In my last piece on this site, I discussed some of the main themes in current Sino-British trade ,and began to look at some remedies needed. In particular, I tackled one great area of complacency: the idea that although Britain's services-focused economic structure was not as strong in the emerging markets as manufacturing powerhouses such as Germany, we would still benefit in the "next cycle", as those economies matured and required services. I pointed out that there are precious few examples of any emerging markets allowing as much foreign presence in services as they do in products - and that this hope was most likely a fallac.
Following on from this, and partly in relation to some of the responses I have had, both to the piece and more generally, I want to tackle the second great area of complacency which I detect in our British mentality: the idea that as long as we keep our own house in order, things will be fine. This school of thought argues in essence that we do not need such a thing as a "China policy", or an "India policy" or anything else. We should remain true to who we are (possibly in conjunction with an exit from Europe), and our patience will be rewarded.

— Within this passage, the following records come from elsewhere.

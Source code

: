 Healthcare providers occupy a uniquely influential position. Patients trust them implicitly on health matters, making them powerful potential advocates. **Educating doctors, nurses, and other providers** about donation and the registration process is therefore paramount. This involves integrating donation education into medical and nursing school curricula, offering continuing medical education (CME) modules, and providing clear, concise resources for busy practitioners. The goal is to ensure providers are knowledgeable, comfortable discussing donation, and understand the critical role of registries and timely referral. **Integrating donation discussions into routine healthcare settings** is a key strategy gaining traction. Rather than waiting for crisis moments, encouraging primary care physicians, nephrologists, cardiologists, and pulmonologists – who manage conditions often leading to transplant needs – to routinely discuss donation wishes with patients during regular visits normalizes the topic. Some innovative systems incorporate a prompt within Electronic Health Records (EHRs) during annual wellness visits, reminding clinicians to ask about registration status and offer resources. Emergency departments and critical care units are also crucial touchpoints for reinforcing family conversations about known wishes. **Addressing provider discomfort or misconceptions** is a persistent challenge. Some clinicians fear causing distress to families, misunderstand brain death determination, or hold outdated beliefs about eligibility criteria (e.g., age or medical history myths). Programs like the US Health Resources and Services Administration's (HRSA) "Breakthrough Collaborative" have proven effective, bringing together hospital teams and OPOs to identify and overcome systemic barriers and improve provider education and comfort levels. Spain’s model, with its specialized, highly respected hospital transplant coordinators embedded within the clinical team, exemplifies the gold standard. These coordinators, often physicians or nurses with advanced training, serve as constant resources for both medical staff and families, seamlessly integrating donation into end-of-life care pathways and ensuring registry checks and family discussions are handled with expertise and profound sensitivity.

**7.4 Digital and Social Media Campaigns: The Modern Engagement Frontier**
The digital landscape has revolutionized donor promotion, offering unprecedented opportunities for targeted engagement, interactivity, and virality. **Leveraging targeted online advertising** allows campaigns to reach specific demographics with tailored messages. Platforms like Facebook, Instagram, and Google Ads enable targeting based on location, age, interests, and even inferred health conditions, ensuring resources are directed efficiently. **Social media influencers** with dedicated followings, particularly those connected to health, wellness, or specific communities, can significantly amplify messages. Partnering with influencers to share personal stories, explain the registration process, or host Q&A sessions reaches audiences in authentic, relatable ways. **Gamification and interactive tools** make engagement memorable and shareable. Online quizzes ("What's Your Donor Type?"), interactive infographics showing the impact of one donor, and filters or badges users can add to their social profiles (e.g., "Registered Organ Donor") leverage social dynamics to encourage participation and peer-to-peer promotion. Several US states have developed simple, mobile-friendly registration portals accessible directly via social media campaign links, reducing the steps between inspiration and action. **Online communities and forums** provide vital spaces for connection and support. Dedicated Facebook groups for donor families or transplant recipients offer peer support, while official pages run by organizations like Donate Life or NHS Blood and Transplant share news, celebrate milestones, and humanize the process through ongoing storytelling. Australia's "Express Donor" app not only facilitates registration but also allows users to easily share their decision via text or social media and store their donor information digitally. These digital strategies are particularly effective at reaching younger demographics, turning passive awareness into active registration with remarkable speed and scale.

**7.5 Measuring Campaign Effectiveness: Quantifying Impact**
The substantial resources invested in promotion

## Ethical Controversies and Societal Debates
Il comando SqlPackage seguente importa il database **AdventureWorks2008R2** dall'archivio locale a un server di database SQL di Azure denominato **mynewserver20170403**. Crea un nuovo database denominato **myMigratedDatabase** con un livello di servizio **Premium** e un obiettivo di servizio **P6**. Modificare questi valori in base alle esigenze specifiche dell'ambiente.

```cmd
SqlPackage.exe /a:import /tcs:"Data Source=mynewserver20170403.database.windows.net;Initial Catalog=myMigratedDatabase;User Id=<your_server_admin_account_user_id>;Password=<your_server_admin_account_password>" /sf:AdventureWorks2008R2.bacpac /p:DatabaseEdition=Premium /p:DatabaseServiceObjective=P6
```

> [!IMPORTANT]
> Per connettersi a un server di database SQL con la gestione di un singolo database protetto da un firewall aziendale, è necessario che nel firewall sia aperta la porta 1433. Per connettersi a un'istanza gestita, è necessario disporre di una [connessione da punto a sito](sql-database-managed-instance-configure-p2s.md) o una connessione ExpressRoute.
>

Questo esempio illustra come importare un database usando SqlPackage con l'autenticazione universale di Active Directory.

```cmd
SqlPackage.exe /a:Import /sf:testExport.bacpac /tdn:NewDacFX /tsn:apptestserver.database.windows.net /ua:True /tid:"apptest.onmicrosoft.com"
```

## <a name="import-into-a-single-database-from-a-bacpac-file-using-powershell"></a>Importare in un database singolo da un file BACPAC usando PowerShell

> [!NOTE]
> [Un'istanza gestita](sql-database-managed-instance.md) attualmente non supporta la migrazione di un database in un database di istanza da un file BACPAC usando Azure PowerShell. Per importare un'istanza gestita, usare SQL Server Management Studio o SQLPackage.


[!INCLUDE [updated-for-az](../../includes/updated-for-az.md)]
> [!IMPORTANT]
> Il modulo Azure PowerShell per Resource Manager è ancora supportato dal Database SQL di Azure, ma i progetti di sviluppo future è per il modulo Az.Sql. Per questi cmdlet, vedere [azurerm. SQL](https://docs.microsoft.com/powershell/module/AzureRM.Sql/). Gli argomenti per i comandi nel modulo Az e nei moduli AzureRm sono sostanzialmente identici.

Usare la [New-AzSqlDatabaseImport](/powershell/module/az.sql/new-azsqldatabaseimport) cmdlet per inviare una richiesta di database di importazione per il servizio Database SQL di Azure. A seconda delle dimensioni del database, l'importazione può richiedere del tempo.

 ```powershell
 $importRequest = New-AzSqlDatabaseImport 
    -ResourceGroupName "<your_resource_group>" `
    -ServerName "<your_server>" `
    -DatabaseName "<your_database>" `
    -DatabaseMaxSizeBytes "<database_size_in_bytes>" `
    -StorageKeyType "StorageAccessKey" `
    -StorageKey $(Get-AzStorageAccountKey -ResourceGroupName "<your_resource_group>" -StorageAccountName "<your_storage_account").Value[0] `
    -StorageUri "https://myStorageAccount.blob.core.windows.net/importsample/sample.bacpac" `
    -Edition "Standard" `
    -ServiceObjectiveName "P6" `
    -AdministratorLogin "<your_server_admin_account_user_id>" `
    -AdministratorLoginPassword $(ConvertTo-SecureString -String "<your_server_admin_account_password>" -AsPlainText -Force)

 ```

For a start, this way of thinking demonstrates a dangerous parochialism which prevents Britain from taking on the challenges of globalisation head-on. It is instructive to note how far we are from our American cousins for whom "China is an overarching backdrop to almost everything" being discussed on Capitol Hill. Naturally. we do not have their geo-political priorities But, ideally, our own discourse should resemble more closely that description than the sad "black box" which currently exists. We need to talk more at Westminster about China.
Moreover, this attitude does not recognise the realities of our current relative position, or future trajectory. At some point, Britain will have to embrace its position as an underdog rather than a major player, and we have to understand that how we implement and conduct government-to-government trade policy is totally different in each circumstance. The days of corporate imperialism - when Britain could aim to dictate trade with the emerging markets on its own or even equal terms - are long gone. Instead, we must be flexible, and aim to shape ourselves to provide what others need on their terms.